Rob Jones is a producer who lives by the sea In Brighton. Rob specialises in cross art form projects, festivals and participatory work. Over the past ten years he has worked with BAC, The Albany, World Stages London, Roundhouse and Brighton Dome and Festival. Rob is currently Festival Producer at Dance Umbrella, the UK’s largest international Contemporary Dance Festival, and is Creative Producer for Brownton Abbey, an independent performance collective which centres queer people of colour, especially those with disabilities.

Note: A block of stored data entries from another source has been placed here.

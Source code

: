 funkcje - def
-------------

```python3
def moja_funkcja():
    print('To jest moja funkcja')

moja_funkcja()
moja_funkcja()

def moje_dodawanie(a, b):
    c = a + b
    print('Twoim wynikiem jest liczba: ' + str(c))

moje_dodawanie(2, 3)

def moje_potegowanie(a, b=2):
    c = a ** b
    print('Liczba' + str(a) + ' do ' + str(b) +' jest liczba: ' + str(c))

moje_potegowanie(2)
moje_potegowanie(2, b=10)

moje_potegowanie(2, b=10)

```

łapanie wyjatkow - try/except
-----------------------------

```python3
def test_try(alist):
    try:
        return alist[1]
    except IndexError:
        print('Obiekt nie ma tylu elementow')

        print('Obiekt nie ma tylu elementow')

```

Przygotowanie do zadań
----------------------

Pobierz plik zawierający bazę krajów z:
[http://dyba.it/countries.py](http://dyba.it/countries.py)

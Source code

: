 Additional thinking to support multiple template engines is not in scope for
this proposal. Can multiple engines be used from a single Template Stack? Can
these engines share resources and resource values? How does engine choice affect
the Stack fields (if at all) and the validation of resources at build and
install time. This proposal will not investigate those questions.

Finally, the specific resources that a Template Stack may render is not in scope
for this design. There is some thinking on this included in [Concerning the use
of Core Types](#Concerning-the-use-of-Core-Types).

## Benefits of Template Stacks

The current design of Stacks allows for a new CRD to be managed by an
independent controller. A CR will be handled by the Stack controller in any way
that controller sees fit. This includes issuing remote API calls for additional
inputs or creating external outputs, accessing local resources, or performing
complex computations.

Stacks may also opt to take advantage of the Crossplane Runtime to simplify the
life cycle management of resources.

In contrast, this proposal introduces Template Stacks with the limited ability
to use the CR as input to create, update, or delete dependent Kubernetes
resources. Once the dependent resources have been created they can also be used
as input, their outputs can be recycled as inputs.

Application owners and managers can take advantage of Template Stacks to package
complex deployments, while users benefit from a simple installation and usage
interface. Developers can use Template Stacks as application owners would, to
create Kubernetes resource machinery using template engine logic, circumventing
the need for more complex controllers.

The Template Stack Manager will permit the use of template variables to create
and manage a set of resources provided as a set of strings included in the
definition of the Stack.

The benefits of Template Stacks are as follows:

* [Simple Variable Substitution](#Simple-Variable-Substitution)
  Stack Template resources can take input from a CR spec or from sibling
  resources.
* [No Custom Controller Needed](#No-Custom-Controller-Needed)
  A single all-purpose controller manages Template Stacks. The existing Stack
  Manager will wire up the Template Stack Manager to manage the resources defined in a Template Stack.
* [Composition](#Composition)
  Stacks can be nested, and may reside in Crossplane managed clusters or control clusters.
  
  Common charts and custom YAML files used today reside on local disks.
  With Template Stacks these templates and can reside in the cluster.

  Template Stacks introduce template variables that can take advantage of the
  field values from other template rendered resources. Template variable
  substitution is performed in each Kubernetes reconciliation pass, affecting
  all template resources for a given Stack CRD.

Seeta Patel began training in 1990 and has since worked with a range of Bharatanatyam and contemporary dance professionals, including Mavin Khoo, Meena Raman and Pushkala Gopal. She has toured with DV8 Physical Theatre, Shobana Jeyasingh Dance Company and David Hughes Dance Company, and presented solo classical work with live music at ROH2, Lilian Baylis Sadler’s Wells and Southbank Centre. She has received awards and bursaries for her creative and professional development including Lisa Ullmann travel scholarship, Bonnie Bird bursary and Best Dance Award Adelaide Fringe 2018. Seeta has collaborated on award-winning shows Sigma with Gandini Juggling and Not Today’s Yesterday with Lina Limosani. She continues to mentor young dancers as her commitment to talent development. Seeta has also reimagined the iconic Rite of Spring for a cast of six talented international Bharatanatyam dancers.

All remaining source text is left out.